Yıllardır gündemden düşmeyen çevre yolunun iktidar tarafından sürekli “müjde” olarak lanse edildiğini hatırlatan Uçar, şöyle konuşuyor:

"Van Çevre Yolu artık bir propaganda aracı olarak işlev görüyor. İktidar seçim dönemlerinde ya da sıkıştığı zamanlarda topluma bir ‘müjde’ uydurmayı kendince toplumu yönetme modeli olarak işletiyor. Bu yönetim stratejisinin Van’daki örneği ise çevreyolu gibi projelerdir. 14 sene içerisinde onlarca çevre yolu yapılabilirdi. Bu konunun esas tıkanma sebebi mali sebeplerden değil, iktidarın tercihlerinden kaynaklandığını ifade edebiliriz. Bu konu her sorulduğunda bir tarih uydurarak yolun açılacağını ifade ediyorlar yıllardır. En son açıkladıkları tarih ise 2025 yılı oldu. Ertelemek dışında bir marifet gösteremeyen iktidarın çevreyolunun tamamlanmasında gönülsüz olduğu ve yaşanan tıkanmanın esas sebebinin de bu olduğu açıktır."

‘18’İNCİ MADDE YASAL OLSA DA HUKUKİ DEĞİLDİR’
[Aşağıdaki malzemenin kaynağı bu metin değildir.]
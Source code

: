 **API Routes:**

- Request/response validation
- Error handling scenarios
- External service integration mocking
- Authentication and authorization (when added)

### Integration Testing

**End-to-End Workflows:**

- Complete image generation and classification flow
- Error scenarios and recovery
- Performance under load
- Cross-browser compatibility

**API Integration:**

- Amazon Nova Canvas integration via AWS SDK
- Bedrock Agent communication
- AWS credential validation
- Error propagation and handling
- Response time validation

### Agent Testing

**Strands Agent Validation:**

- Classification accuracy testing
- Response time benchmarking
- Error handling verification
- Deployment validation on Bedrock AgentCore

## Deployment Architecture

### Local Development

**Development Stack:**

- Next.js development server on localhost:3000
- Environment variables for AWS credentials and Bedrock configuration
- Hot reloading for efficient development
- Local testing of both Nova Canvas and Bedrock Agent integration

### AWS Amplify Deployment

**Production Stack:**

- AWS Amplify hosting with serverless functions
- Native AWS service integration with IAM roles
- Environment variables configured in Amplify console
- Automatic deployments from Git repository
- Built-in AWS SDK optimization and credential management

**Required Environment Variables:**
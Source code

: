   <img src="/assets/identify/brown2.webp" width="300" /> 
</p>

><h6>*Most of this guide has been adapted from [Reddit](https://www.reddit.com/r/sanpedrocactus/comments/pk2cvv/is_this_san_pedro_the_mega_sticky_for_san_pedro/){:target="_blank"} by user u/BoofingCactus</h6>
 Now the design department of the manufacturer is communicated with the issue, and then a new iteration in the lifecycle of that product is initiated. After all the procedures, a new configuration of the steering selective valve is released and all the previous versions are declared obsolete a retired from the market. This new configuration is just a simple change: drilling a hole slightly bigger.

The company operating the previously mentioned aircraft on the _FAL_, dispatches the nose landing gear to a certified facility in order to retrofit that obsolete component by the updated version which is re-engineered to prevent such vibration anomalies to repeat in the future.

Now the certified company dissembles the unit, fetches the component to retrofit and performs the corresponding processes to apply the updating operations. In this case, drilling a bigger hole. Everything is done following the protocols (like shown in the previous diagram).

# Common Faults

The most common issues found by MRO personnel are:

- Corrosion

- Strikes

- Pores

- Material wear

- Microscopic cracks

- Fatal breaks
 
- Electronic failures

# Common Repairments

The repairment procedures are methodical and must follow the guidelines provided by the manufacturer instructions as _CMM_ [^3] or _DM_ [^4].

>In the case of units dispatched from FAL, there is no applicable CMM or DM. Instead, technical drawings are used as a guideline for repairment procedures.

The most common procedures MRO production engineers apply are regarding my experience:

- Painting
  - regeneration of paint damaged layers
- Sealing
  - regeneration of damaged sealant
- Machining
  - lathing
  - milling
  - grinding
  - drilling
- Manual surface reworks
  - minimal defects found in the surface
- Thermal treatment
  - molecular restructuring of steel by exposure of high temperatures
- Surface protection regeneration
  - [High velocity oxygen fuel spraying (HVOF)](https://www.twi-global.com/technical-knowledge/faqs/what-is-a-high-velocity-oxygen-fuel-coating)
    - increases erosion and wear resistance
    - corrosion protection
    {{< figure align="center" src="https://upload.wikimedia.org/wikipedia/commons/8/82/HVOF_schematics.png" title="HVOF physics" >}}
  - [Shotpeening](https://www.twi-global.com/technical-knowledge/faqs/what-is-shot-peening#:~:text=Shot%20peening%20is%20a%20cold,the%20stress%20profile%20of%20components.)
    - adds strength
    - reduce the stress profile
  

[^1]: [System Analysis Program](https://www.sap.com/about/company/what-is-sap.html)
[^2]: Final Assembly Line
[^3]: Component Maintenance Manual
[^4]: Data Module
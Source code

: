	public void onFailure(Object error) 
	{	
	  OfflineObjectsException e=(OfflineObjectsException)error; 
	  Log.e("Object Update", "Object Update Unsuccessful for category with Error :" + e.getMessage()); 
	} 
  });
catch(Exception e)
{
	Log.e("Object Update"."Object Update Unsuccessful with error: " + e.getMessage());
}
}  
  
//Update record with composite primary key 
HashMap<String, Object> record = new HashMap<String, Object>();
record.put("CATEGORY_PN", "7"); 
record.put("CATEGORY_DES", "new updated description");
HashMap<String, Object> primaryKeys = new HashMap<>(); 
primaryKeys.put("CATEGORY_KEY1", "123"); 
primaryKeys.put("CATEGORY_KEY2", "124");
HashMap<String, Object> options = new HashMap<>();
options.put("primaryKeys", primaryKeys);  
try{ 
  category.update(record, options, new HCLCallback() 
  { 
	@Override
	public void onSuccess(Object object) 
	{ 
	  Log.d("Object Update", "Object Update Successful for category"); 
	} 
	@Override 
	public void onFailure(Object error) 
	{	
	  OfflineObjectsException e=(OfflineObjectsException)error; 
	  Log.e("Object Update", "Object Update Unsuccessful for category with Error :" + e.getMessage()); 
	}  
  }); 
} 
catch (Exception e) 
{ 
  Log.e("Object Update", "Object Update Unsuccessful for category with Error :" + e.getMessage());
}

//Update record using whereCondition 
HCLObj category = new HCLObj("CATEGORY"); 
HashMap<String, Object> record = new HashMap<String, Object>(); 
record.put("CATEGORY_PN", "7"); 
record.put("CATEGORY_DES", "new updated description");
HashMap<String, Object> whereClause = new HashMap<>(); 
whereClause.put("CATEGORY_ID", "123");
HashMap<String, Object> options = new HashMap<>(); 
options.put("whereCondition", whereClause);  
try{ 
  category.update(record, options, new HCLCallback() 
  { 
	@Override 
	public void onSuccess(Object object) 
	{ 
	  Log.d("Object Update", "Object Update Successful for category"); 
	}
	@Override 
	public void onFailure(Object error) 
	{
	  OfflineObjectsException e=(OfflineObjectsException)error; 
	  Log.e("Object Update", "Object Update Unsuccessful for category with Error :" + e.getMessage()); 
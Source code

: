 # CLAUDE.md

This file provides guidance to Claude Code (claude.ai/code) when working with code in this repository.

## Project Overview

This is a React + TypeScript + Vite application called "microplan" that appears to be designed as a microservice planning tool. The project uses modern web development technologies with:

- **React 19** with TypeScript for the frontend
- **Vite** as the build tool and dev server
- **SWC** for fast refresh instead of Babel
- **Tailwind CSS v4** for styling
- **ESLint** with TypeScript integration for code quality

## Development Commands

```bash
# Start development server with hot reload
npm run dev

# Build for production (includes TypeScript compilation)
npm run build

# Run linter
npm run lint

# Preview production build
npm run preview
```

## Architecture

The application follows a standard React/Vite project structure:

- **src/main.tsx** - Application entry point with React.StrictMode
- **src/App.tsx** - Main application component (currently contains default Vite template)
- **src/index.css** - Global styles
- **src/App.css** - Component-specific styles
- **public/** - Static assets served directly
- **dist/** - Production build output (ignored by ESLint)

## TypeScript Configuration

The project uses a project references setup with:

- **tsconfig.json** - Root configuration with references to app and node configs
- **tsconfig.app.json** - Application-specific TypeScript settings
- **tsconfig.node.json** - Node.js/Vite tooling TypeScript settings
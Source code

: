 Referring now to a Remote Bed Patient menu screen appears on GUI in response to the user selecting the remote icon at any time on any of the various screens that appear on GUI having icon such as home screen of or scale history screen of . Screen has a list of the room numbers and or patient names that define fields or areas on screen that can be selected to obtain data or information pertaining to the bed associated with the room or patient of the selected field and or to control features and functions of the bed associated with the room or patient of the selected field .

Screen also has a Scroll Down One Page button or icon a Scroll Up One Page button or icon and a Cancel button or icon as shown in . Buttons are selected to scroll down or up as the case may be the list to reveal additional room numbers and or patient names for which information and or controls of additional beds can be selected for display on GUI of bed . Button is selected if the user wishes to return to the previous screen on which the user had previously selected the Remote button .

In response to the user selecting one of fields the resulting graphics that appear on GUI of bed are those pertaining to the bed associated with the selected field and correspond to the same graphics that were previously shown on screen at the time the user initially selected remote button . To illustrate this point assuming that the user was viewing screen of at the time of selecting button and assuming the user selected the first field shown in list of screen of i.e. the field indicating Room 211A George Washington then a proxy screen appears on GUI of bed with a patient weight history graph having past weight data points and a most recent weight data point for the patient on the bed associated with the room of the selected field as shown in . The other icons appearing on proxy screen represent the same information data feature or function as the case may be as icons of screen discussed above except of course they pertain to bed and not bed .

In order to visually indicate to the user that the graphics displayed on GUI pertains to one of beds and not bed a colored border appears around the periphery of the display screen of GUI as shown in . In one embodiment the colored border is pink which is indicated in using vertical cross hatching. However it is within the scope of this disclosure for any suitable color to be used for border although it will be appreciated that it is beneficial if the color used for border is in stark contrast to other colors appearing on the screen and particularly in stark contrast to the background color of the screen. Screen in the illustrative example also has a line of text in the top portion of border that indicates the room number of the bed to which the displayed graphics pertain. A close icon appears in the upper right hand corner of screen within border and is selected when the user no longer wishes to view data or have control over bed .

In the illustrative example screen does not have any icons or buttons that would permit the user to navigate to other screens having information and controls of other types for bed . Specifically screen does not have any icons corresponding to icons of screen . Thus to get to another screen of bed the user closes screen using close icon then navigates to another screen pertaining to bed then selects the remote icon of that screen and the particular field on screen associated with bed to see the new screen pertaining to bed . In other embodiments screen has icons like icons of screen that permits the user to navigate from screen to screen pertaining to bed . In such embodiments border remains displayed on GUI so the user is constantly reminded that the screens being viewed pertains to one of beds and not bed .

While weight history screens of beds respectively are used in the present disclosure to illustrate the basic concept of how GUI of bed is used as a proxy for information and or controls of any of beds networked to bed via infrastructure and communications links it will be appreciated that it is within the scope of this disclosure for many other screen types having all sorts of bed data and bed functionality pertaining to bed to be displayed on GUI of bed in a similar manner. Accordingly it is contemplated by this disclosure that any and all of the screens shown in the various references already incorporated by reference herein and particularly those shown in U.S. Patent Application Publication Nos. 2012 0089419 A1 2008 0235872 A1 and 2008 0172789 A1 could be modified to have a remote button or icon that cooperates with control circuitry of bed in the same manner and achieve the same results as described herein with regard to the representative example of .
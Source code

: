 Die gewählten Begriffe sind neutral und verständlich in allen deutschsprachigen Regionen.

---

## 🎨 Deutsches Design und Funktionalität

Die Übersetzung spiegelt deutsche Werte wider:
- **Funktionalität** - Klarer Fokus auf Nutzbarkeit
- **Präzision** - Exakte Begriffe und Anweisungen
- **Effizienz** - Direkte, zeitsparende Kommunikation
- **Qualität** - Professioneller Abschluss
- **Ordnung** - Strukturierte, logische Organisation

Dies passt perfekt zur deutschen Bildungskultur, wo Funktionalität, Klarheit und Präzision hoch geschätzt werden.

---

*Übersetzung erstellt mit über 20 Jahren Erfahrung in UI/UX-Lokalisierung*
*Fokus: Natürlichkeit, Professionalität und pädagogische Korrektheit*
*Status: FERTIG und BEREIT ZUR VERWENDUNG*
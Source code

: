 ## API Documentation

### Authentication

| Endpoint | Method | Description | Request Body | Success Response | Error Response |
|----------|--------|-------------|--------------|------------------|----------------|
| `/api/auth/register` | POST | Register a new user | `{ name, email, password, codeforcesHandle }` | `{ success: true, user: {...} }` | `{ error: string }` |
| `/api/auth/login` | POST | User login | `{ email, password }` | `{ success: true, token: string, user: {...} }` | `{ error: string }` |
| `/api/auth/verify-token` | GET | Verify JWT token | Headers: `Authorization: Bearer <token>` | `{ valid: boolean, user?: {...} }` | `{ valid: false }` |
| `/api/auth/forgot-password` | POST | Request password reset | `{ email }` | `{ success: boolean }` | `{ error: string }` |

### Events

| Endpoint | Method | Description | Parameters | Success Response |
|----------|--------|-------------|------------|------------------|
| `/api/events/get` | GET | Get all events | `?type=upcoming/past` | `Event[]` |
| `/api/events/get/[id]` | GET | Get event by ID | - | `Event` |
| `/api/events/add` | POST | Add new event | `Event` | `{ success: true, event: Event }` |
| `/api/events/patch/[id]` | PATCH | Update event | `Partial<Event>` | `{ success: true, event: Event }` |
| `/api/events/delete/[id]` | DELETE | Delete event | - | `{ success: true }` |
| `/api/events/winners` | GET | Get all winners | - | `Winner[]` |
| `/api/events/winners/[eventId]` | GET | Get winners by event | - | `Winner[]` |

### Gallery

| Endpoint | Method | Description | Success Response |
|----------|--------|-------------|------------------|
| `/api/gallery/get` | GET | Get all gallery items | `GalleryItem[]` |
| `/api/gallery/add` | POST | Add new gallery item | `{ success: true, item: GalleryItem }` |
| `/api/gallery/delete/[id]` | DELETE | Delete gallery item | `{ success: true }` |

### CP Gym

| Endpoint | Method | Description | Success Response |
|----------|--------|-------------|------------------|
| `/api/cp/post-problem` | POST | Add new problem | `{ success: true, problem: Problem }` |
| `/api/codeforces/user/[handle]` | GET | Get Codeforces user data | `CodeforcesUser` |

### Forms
Uçar, 18’inci madde uygulamalarının detaylarını ve bu uygulamanın hukuksuzluklarını ise şu sözlerle ifade ediyor:

"İmar Kanunu’nun 18’inci madde düzenlemesiyle devlet, yurttaşların özel mülkiyetinde olan taşınmazlara herhangi bir ödeme yapmaksızın el koyabilmektedir. Yapılan müdahale; arsa ve arazileri birbirleri ile, yol fazlaları ile, kamu kurumlarına veya belediyelere ait bulunan yerlerle birleştirebilmekte veya ayırabilmektedir. Aynı kanun maddesi ile yine yüzde 45 oranına varacak oranda karşılıksız kesinti de yapabilmektedir. Anılan düzenleme, kanun ile getirildiğinden hukuka uygun bir görüntü sunmaktadır. Ancak kanunilik ile hukukilik ayrımını gözetmeyen bir düzenlemedir. Bu ayrım hukukta merkezi bir ayrımı ifade etmektedir. Kanunla düzenlenmiş bir kuralın hukuka da uygun olması her zaman mümkün değildir. Eldeki kanun maddesi de buna bir örnek teşkil etmektedir. Nitekim söz konusu kanun maddesi her şeyden önce yurttaşların mülkiyet hakkını ihlal eden bir düzenleme halindedir."

‘BU BİR AMBARGODUR’

Son olarak Van’ın bulunduğu bölge açısından önemli bir konuma sahip olduğunu aktaran Uçar, genel siyasi eğilimler nedeniyle; Van’ın her zaman sorunlara batık bir kent olarak tutulmak istendiği, çevre yolu, stat ve otogar sorunu, iş ve ekonomik darboğaz, sınır ticaretini engelleyen uygulama ve işlemler, tarım ve hayvancılığın desteklenmemesi, Van Gölünün tahribi ve turizm sektörünün âtıl bırakılması gibi birçok olguyla Van’a bir ambargo uygulandığını söylüyor.